* Assignment
The records that follow are to be printed exactly, with no images.

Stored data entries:
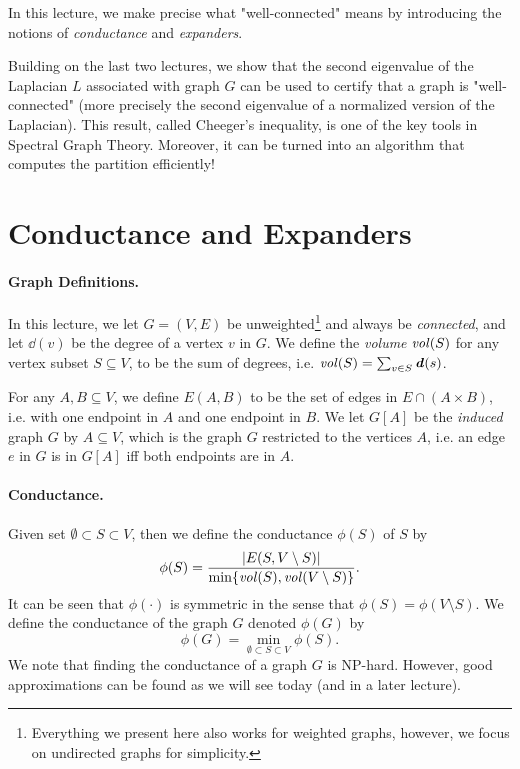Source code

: In this lecture, we make precise what "well-connected" means by introducing the notions of \emph{conductance} and \emph{expanders}. 

Building on the last two lectures, we show that the second eigenvalue of the Laplacian $L$ associated with graph $G$ can be used to certify that a graph is "well-connected" (more precisely the second eigenvalue of a normalized version of the Laplacian). This result, called Cheeger's inequality, is one of the key tools in Spectral Graph Theory. Moreover, it can be turned into an algorithm that computes the partition efficiently!

\section{Conductance and Expanders}

\paragraph{Graph Definitions.} In this lecture, we let $G=(V,E)$ be unweighted\footnote{Everything we present here also works for weighted graphs, however, we focus on undirected graphs for simplicity.} and always be \emph{connected}, and let $\dd(v)$ be the degree of a vertex $v$ in $G$. We define the \emph{volume} $\mathit{vol}(S)$ for any vertex subset $S \subseteq V$, to be the sum of degrees, i.e. $\mathit{vol}(S) = \sum_{v \in S} \boldsymbol{\mathit{d}}(s)$. 

For any  $A, B \subseteq V$, we define $E(A, B)$ to be the set of edges in $E \cap (A \times B)$, i.e. with one endpoint in $A$ and one endpoint in $B$. We let $G[A]$ be the \emph{induced} graph $G$ by $A \subseteq V$, which is the graph $G$ restricted to the vertices $A$, i.e. an edge $e$ in $G$ is in $G[A]$ iff both endpoints are in $A$.

\paragraph{Conductance.} Given set $\emptyset \subset S \subset V$, then we define the conductance $\phi(S)$ of $S$ by
\[
\phi(S) = \frac{|E(S, V \setminus S)|}{ \min\{\mathit{vol}(S), \mathit{vol}(V \setminus S) \} }.
\]
It can be seen that $\phi(\cdot)$ is symmetric in the sense that $\phi(S) = \phi(V \setminus S)$. We define the conductance of the graph $G$ denoted $\phi(G)$ by
\[
    \phi(G) = \min_{\emptyset \subset S \subset V} \phi(S). 
\]
We note that finding the conductance of a graph $G$ is NP-hard. However, good approximations can be found as we will see today (and in a later lecture).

* Written response
Source code

: In this lecture, we make precise what "well-connected" means by introducing the notions of \emph{conductance} and \emph{expanders}. 

Building on the last two lectures, we show that the second eigenvalue of the Laplacian $L$ associated with graph $G$ can be used to certify that a graph is "well-connected" (more precisely the second eigenvalue of a normalized version of the Laplacian). This result, called Cheeger's inequality, is one of the key tools in Spectral Graph Theory. Moreover, it can be turned into an algorithm that computes the partition efficiently!

\section{Conductance and Expanders}

\paragraph{Graph Definitions.} In this lecture, we let $G=(V,E)$ be unweighted\footnote{Everything we present here also works for weighted graphs, however, we focus on undirected graphs for simplicity.} and always be \emph{connected}, and let $\dd(v)$ be the degree of a vertex $v$ in $G$. We define the \emph{volume} $\mathit{vol}(S)$ for any vertex subset $S \subseteq V$, to be the sum of degrees, i.e. $\mathit{vol}(S) = \sum_{v \in S} \boldsymbol{\mathit{d}}(s)$. 

For any  $A, B \subseteq V$, we define $E(A, B)$ to be the set of edges in $E \cap (A \times B)$, i.e. with one endpoint in $A$ and one endpoint in $B$. We let $G[A]$ be the \emph{induced} graph $G$ by $A \subseteq V$, which is the graph $G$ restricted to the vertices $A$, i.e. an edge $e$ in $G$ is in $G[A]$ iff both endpoints are in $A$.

\paragraph{Conductance.} Given set $\emptyset \subset S \subset V$, then we define the conductance $\phi(S)$ of $S$ by
\[
\phi(S) = \frac{|E(S, V \setminus S)|}{ \min\{\mathit{vol}(S), \mathit{vol}(V \setminus S) \} }.
\]
It can be seen that $\phi(\cdot)$ is symmetric in the sense that $\phi(S) = \phi(V \setminus S)$. We define the conductance of the graph $G$ denoted $\phi(G)$ by
\[
    \phi(G) = \min_{\emptyset \subset S \subset V} \phi(S). 
\]
We note that finding the conductance of a graph $G$ is NP-hard. However, good approximations can be found as we will see today (and in a later lecture).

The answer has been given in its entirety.